**** THE DATA
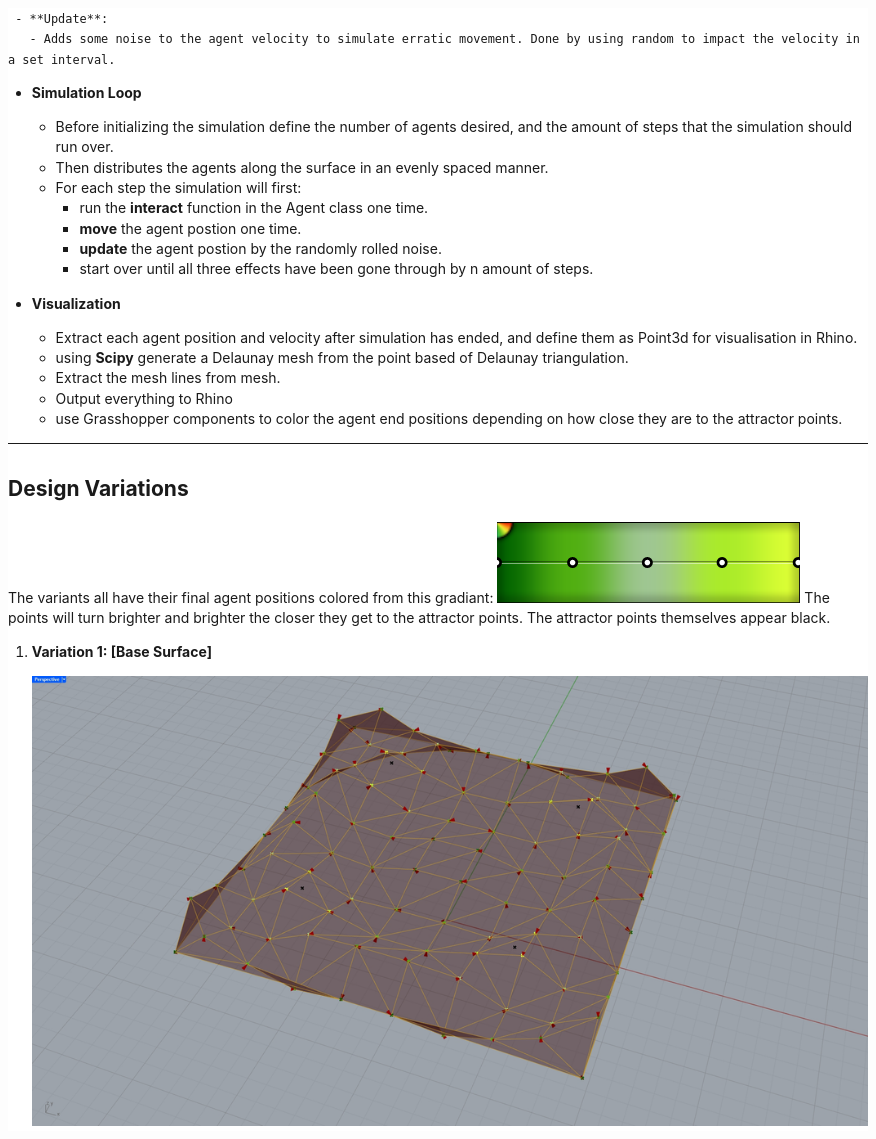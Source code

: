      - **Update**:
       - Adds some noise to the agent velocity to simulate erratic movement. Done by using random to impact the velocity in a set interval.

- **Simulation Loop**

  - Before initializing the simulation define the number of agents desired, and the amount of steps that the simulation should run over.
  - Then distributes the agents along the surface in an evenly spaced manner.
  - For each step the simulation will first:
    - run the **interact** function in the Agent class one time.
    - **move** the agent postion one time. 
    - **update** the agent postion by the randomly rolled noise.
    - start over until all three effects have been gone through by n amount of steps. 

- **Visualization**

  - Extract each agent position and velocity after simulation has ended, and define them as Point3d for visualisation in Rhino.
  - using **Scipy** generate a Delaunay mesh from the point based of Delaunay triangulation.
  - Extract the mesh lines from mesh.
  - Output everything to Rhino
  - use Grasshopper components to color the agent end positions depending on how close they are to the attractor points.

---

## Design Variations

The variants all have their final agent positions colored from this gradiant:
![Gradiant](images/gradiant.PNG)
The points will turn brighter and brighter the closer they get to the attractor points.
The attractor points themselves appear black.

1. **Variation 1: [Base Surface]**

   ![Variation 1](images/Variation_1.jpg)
********
**** THE DATA
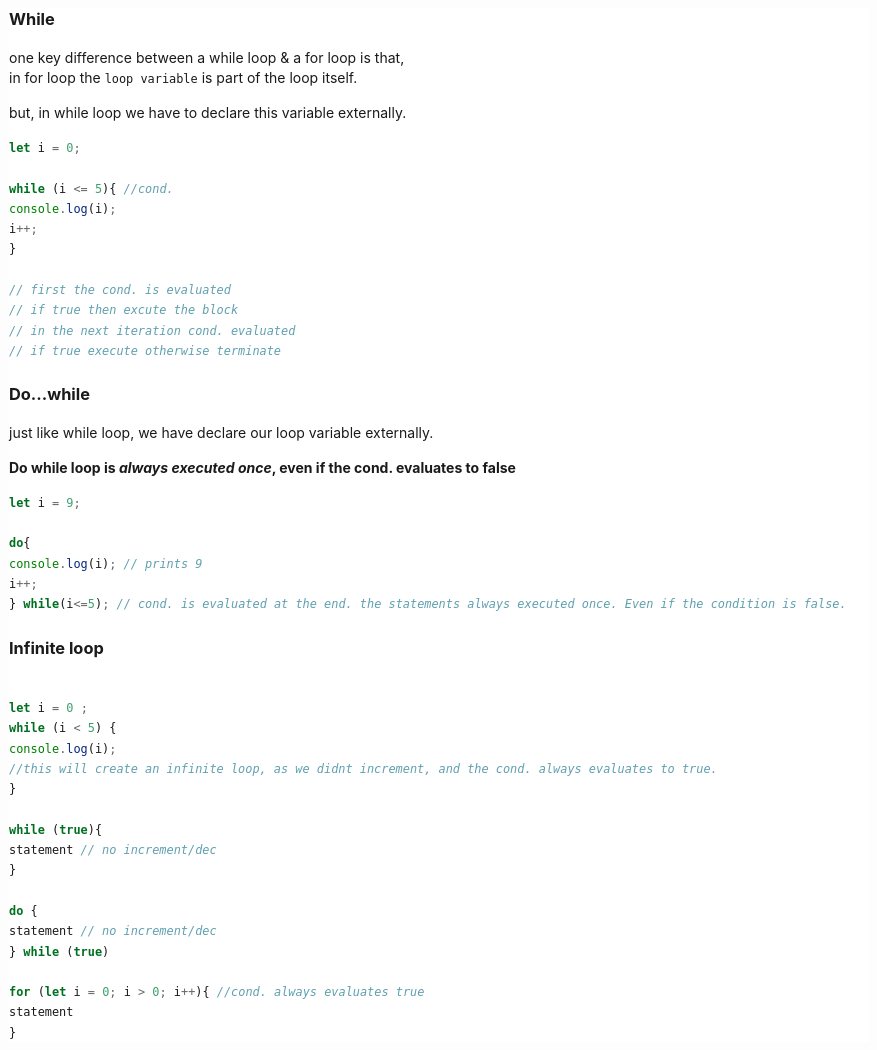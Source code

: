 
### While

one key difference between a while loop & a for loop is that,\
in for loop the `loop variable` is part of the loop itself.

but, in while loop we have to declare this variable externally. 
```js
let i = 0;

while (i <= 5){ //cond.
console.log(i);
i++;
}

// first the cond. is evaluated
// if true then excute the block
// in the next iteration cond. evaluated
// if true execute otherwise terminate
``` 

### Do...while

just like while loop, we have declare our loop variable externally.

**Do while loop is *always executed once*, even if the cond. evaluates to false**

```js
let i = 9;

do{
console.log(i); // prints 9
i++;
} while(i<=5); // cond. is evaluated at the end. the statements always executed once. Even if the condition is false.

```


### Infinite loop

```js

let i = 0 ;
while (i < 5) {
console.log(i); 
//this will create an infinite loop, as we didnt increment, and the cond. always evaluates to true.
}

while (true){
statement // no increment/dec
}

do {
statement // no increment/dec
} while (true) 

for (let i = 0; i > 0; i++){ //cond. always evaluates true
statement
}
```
********
ASSIGNED TASK: Copy out every line of the data in which the word "over" is found.

FINISHED TASK:
  - Before initializing the simulation define the number of agents desired, and the amount of steps that the simulation should run over.
    - start over until all three effects have been gone through by n amount of steps. 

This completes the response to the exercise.